I wonder if they're going to use the expansion into the GSM market as an excuse to charge higher rates.

In any case, Bell has always been the worst wireless service provider.. I'd like to see if they'll finally get their act together and improve in some key areas. Though, probably not.


----------



## bsenka (Jan 27, 2009)

My suspicion is that Bell won't try to compete on price, but Telus will. 

Telus' pricing when they are trying to take a piece of a new market is usually very aggressive. When they moved into the Winnipeg market, they were offering plans that were a fraction of what the existing companies were offering here.


----------



## daniels (Jul 27, 2009)

i wonder what i should do? buy a new sealed in box iphone 3G 8Gb for $400.00 or wait to see what the prices from telus and bell is?


----------



## Commodus (May 10, 2005)

iPhone handset prices are going to be the same as on Rogers: $100 for an iPhone 3G, $200 for a 16GB iPhone 3GS, and $300 for a 32GB iPhone 3GS. On contract, of course. If you're already on Bell/Telus and you don't qualify for an upgrade, then the prices will no doubt go up.

I've heard you'll still be able to use existing plans with Bell, but I'm worried: officially all but the top tier only gives bandwidth for mail, IM and the web, which clearly wouldn't do on an iPhone. But if it's $60 a month for 300 minutes and unlimited data for any app, that's a killer deal.


----------



## DrewNL (May 23, 2005)

kloan said:


> I wonder if they're going to use the expansion into the GSM market as an excuse to charge higher rates.
> 
> In any case, Bell has always been the worst wireless service provider.. I'd like to see if they'll finally get their act together and improve in some key areas.
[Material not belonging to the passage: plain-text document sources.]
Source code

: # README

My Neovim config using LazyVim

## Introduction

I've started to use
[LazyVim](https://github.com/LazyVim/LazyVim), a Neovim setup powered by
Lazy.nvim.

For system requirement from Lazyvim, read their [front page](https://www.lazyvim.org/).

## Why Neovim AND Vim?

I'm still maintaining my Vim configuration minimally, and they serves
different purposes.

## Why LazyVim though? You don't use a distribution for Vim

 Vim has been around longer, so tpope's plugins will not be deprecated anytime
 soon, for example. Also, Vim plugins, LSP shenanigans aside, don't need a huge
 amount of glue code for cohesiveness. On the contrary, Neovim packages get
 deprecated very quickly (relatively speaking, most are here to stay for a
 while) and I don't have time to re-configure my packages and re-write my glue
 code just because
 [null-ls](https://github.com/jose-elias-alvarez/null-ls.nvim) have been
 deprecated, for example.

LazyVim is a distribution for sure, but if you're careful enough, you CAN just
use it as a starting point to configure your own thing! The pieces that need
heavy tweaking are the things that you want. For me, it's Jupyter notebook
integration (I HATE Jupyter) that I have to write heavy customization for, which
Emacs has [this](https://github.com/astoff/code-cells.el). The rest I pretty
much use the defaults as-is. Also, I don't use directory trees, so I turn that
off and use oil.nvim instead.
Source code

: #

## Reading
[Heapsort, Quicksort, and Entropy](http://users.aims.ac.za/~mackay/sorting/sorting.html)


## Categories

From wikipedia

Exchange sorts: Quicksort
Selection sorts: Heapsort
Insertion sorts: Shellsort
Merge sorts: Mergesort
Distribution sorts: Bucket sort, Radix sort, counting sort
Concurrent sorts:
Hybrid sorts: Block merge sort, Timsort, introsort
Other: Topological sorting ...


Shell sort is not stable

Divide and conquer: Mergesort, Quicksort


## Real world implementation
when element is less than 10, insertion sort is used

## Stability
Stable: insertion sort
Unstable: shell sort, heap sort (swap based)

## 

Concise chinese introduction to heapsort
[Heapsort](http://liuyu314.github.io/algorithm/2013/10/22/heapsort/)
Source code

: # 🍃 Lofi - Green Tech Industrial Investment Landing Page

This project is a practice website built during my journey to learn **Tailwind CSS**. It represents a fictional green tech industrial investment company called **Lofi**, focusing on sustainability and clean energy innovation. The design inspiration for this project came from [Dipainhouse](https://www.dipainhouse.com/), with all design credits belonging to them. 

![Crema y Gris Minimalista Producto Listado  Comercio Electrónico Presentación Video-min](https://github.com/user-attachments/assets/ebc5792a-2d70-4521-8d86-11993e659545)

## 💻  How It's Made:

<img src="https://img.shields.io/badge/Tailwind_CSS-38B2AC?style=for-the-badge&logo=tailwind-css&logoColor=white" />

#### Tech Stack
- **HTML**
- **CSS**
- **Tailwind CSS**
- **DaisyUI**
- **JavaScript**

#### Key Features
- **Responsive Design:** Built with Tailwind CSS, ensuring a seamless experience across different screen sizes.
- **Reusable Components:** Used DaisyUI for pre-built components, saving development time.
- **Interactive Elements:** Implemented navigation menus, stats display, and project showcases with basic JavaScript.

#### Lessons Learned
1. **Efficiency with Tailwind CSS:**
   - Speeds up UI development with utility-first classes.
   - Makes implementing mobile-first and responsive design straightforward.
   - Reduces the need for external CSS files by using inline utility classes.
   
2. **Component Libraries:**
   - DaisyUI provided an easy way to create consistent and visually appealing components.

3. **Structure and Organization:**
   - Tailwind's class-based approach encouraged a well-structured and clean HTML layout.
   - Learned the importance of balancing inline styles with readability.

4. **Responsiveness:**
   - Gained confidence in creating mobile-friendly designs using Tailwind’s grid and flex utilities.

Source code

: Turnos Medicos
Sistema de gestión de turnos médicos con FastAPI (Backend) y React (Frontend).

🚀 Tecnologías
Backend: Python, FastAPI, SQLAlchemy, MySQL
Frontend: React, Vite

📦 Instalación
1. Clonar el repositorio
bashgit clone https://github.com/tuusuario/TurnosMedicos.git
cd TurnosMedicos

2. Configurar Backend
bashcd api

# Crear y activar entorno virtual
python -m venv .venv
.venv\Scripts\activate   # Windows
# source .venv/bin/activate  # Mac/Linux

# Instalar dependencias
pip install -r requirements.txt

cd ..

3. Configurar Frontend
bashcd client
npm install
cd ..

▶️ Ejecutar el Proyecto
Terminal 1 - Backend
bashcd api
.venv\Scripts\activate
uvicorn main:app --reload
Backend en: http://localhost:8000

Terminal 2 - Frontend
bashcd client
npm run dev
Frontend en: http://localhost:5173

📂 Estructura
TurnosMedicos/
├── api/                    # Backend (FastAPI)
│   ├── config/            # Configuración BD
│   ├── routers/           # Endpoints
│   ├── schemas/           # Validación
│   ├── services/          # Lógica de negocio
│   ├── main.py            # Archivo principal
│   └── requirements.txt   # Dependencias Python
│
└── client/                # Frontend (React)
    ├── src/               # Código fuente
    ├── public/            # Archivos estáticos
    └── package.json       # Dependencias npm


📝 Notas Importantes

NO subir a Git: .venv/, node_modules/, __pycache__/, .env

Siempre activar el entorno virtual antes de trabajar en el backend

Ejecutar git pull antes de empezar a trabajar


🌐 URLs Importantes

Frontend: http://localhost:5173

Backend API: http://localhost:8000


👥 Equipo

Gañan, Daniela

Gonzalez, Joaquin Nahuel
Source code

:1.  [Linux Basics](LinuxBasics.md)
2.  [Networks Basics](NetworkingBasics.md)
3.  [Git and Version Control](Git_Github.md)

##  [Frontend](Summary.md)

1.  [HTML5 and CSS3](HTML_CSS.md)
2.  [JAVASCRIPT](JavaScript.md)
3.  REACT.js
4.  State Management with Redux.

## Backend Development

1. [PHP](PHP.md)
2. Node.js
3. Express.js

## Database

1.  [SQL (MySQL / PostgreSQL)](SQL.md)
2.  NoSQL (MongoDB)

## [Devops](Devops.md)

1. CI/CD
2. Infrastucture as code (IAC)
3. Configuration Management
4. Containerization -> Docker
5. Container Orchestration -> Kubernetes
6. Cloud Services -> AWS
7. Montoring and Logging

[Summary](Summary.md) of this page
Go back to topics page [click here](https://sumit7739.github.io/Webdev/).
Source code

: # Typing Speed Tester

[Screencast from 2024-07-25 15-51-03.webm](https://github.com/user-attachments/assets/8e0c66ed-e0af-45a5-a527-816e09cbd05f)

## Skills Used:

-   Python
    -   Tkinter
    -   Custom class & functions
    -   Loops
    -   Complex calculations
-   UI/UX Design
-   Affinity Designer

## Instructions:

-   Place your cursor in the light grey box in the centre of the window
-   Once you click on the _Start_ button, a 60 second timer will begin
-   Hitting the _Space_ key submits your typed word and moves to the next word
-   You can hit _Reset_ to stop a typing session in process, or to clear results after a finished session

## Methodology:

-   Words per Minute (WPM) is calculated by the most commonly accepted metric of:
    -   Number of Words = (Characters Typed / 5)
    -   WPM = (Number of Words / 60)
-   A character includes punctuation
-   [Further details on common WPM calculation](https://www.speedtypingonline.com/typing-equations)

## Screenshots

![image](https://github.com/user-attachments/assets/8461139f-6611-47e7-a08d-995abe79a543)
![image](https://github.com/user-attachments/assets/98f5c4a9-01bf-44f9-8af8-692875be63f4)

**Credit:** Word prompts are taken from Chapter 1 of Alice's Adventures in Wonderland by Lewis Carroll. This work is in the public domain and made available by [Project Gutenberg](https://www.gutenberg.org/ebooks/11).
Though, probably not.


You've obviously not tried to use a Rogers phone in Newfoundland, Labrador or any part of NB thats not Moncton, Fredericton or Saint John.


----------



## DrewNL (May 23, 2005)

I'd be completely amazed if Bell did any sort of unlimited data.


----------



## daniels (Jul 27, 2009)

look what i found on ebay Bell Mobility iPhone 3G S , EXCLUSIVE. on eBay.ca (item 190341447231 end time 22-Oct-09 16:56:53 EDT)


----------



## HowEver (Jan 11, 2005)

daniels said:


> look what i found on ebay Bell Mobility iPhone 3G S , EXCLUSIVE. on eBay.ca (item 190341447231 end time 22-Oct-09 16:56:53 EDT)


Did you report it as a total fraud?

eBay doesn't allow for "pre-orders." At all.


----------



## kloan (Feb 22, 2002)

DrewNL said:


> You've obviously not tried to use a Rogers phone in Newfoundland, Labrador or any part of NB thats not Moncton, Fredericton or Saint John.


nope, can't say i have.


----------



## Cbot (Jun 5, 2005)

Why didn't they do that sooner!!!


----------



## TheEvilDonut (Oct 17, 2009)

bsenka said:


> My suspicion is that Bell won't try to compete on price, but Telus will.
> 
> Telus' pricing when they are trying to take a piece of a new market is usually very aggressive. When they moved into the Winnipeg market, they were offering plans that were a fraction of what the existing companies were offering here.


I am wanting an iPhone very badly but just cannot afford a 65$+ monthly plan. I actually just transferred my 30$/month Telus contract to my father-in-law since I don't need a cell phone anymore as my company is providing me a (cheap) cell.

I don't make a lot of calls but the "always-connected" aspect of the iPhone is of great interest to me in regards to the apps, email and such. I have a new G3 iPod Touch but there aren't a whole lot of wi-fi hotspots near where I work...

I am hoping that the rates may go down a bit now that all three major carriers will have the iPhone.


----------



## teknokracy (Apr 8, 2003)

daniels said:


> look what i found on ebay Bell Mobility iPhone 3G S , EXCLUSIVE. on eBay.ca (item 190341447231 end time 22-Oct-09 16:56:53 EDT)


Like I said in another thread, you should wait and see if their new network even covers Maple Ridge... It's going to be cheaper to get a 3 year and the phone, just make sure you get a warranty. Rogers never told me about it and now I have a borked phone and not able to upgrade for another 10 months...


----------